The EMIR 3.0 regulation was agreed in February by the European Commission, European Council and European Parliament, paving the way for the European Securities and Markets Authority (ESMA) to draft the technical standards
Eurex hosted on June 13 a panel discussion which considered the practical implications of the EMIR 3.0 regulation designed to force European interest rate derivatives clearing to shift from London into the Europe.
The regulation, which has been discussed for years since the UK’s Brexit decision in 2016, was finally agreed in February by the European Commission, European Council and European Parliament, paving the way for the European Securities and Markets Authority (ESMA) to draft the technical standards, expected later this year.
The consensus agreement requires that EU market participants subject to the clearing obligation that also meet certain clearing thresholds in Euro or Polish Zloty interest rate derivatives have an active clearing account with a European central counterparty (CCP).
An “active account” is defined by three operational criteria and a fourth that refers to the size of the market participant, explained Viktoria Hackenberg, vice president of regulatory affairs at Deutsche Boerse.
She told the delegation: “Under those operational criteria, they need to ensure the account is set-up by proving they have the IT connectivity, the legal documentation and internal processes but they also need to ensure they have the systems and resources in place to take on large volume from the UK even at short notice.
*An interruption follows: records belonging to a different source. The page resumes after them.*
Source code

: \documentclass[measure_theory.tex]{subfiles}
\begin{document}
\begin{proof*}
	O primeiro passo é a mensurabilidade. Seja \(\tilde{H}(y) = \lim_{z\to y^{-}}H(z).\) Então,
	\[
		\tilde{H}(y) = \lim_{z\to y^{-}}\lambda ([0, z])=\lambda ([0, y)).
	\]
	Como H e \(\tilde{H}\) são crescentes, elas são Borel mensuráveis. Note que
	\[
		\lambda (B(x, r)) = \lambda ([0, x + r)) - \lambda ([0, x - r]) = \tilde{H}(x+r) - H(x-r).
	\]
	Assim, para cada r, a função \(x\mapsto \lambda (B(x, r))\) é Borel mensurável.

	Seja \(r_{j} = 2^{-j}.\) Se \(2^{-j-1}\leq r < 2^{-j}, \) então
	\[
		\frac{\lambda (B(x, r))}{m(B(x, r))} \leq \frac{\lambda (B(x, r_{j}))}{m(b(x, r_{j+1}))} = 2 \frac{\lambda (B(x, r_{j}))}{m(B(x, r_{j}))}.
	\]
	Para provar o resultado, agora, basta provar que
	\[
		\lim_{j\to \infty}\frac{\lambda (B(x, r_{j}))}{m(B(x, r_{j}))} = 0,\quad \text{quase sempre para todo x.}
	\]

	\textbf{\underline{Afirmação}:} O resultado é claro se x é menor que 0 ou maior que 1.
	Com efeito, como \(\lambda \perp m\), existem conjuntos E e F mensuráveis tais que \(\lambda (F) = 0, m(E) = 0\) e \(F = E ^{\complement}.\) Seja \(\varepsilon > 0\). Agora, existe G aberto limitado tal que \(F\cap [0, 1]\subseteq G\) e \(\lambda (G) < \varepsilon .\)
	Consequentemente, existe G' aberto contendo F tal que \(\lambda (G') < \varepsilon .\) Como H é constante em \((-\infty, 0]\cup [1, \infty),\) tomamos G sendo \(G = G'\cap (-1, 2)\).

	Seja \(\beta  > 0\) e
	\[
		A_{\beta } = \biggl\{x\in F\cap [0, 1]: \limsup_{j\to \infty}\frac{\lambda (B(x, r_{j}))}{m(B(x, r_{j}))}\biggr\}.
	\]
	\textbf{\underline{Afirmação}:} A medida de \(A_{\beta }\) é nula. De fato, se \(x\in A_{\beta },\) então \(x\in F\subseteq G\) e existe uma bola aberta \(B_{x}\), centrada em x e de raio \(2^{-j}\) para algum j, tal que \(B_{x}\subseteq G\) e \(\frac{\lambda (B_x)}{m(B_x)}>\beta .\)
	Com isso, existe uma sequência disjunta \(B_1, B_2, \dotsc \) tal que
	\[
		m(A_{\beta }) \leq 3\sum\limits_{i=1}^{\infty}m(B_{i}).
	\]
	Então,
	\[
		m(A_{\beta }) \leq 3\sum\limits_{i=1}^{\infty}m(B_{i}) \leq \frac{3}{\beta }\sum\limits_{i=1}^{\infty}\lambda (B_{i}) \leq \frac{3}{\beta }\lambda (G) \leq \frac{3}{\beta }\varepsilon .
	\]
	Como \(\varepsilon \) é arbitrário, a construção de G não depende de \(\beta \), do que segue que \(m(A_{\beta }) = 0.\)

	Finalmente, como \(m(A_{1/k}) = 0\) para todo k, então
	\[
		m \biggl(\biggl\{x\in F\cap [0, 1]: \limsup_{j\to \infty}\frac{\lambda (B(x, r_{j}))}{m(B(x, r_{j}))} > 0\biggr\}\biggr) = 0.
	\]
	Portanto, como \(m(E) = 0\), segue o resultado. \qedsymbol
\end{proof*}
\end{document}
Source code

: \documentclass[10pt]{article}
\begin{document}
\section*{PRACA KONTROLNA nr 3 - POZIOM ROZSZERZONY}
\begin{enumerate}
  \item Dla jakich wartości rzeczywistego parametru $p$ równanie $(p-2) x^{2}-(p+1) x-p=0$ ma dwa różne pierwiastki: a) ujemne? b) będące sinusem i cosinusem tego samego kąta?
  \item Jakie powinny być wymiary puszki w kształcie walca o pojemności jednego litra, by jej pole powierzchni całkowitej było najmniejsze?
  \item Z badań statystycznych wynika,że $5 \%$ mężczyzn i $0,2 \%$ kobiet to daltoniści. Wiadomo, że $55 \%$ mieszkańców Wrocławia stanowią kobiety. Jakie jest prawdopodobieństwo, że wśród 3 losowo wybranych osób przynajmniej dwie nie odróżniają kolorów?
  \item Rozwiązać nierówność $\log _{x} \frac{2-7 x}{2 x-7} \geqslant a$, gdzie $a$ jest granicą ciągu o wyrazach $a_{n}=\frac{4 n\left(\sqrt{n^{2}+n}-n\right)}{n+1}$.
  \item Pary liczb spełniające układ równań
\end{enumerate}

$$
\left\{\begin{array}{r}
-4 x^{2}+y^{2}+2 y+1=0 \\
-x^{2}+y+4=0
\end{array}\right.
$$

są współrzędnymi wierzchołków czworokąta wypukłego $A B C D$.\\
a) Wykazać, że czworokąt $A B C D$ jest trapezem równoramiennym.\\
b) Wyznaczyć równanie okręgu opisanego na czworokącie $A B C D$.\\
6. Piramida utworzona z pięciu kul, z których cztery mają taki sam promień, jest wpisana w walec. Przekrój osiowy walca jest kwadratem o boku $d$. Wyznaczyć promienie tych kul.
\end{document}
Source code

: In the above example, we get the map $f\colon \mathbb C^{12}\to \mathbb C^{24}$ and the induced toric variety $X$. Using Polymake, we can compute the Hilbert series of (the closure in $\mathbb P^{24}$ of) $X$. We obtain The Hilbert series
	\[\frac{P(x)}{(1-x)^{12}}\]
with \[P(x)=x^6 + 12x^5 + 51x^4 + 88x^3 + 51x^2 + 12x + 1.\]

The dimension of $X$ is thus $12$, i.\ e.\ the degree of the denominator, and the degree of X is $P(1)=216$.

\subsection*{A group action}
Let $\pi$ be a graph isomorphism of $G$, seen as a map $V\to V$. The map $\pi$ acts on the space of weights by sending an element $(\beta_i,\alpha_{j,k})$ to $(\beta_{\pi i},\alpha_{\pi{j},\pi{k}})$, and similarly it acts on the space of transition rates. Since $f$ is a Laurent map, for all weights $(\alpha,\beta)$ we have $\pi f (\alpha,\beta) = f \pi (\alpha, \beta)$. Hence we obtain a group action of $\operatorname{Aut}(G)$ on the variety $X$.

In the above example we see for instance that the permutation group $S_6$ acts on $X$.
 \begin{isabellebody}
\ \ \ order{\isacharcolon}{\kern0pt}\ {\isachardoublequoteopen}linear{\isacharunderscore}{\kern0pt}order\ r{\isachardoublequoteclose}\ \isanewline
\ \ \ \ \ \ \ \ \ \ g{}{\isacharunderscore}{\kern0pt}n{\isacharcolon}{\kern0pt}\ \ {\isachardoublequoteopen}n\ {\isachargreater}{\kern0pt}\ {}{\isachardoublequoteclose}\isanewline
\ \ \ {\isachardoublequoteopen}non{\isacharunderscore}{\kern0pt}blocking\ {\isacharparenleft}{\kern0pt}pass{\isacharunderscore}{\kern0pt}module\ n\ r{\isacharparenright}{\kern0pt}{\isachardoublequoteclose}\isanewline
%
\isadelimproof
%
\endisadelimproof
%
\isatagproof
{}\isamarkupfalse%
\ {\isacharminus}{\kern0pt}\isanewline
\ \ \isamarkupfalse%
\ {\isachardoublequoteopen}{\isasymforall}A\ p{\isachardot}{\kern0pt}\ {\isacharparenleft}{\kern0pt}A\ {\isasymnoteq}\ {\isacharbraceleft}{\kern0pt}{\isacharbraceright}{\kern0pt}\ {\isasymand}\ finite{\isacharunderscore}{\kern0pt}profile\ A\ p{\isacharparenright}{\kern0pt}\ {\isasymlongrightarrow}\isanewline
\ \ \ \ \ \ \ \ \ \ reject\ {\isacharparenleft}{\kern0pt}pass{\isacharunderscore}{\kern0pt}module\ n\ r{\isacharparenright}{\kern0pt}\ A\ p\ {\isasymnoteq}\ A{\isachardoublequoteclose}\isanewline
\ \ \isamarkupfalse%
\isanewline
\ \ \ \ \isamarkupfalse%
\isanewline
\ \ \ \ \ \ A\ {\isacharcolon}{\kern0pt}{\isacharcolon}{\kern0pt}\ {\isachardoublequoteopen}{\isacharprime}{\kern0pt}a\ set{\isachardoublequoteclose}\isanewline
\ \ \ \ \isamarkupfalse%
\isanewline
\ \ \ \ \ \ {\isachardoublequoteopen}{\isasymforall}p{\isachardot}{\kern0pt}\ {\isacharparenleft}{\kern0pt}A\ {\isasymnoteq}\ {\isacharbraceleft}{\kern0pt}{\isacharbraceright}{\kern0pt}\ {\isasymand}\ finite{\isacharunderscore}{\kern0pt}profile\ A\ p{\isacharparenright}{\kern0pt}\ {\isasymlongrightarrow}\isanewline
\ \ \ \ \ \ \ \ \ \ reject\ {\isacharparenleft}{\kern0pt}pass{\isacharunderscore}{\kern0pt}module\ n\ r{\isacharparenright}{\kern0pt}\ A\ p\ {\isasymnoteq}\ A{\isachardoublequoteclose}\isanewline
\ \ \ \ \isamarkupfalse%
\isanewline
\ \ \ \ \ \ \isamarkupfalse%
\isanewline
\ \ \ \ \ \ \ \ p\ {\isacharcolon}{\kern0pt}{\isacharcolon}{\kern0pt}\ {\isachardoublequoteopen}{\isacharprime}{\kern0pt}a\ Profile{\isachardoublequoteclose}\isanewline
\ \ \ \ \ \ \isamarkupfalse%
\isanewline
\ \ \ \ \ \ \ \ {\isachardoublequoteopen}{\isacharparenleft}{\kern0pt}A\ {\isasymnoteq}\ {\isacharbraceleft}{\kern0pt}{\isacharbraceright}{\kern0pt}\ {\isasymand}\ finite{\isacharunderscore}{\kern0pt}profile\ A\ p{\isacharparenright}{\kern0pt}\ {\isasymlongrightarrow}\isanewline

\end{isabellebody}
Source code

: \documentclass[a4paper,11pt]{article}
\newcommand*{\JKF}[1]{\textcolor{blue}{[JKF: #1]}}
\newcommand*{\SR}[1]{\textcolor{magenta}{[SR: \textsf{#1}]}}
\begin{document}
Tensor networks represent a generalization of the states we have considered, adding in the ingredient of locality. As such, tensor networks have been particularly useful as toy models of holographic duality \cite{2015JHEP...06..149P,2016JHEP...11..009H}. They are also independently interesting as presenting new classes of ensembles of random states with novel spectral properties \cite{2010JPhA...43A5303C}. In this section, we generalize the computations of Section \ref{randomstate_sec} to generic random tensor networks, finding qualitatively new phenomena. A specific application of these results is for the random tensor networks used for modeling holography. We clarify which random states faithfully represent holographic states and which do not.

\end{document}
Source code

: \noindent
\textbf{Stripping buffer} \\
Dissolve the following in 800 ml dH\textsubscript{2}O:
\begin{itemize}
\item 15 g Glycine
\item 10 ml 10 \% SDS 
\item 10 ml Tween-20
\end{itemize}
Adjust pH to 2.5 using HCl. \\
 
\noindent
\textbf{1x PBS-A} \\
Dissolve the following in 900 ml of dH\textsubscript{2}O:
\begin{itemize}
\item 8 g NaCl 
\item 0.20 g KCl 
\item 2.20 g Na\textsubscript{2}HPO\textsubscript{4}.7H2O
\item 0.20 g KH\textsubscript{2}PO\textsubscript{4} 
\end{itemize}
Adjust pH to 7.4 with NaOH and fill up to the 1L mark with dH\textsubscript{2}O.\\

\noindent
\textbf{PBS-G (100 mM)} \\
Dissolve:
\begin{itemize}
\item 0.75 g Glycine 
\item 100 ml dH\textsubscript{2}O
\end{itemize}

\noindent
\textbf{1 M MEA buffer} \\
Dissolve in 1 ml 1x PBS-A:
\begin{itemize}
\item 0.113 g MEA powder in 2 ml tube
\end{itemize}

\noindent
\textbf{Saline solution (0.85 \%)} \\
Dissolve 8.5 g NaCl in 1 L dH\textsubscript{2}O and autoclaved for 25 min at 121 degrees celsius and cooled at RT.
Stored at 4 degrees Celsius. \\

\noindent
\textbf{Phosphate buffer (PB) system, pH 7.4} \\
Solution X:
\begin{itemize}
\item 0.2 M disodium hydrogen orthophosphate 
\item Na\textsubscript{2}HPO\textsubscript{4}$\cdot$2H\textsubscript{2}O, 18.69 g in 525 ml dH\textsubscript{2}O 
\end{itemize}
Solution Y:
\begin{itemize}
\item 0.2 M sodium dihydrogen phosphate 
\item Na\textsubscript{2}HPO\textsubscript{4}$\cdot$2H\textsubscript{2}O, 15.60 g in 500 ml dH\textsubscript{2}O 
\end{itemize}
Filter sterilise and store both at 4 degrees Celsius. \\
Lastly, they need to ensure that new business can be cleared in the EU at any time.”
Hackenberg added: “The fourth criteria is the representativeness criterion which implies a certain level of activity in EU accounts depending on the size of the firm. It requires firms to mirror to some extent the portfolio they have in the UK on the continent as firms will need to clear at least five trades in the relevant sub-categories of the products that are in scope of the regime in a specific reference period.”
Small firms are treated differently under the regulation, meaning they need to clear less than larger entities while very small firms and client clearing services are exempted altogether from the representativeness criteria.
Following the agreement in February, the European Commission expressed frustration that the regulation did not go further but Hackenberg said the consensus is “a good balance between the regulators’ financial stability concerns and the industry’s competitiveness concerns”.
Looking ahead, Hackenberg said the legislative text needs to be “cleaned up” and translated into all of the official EU languages.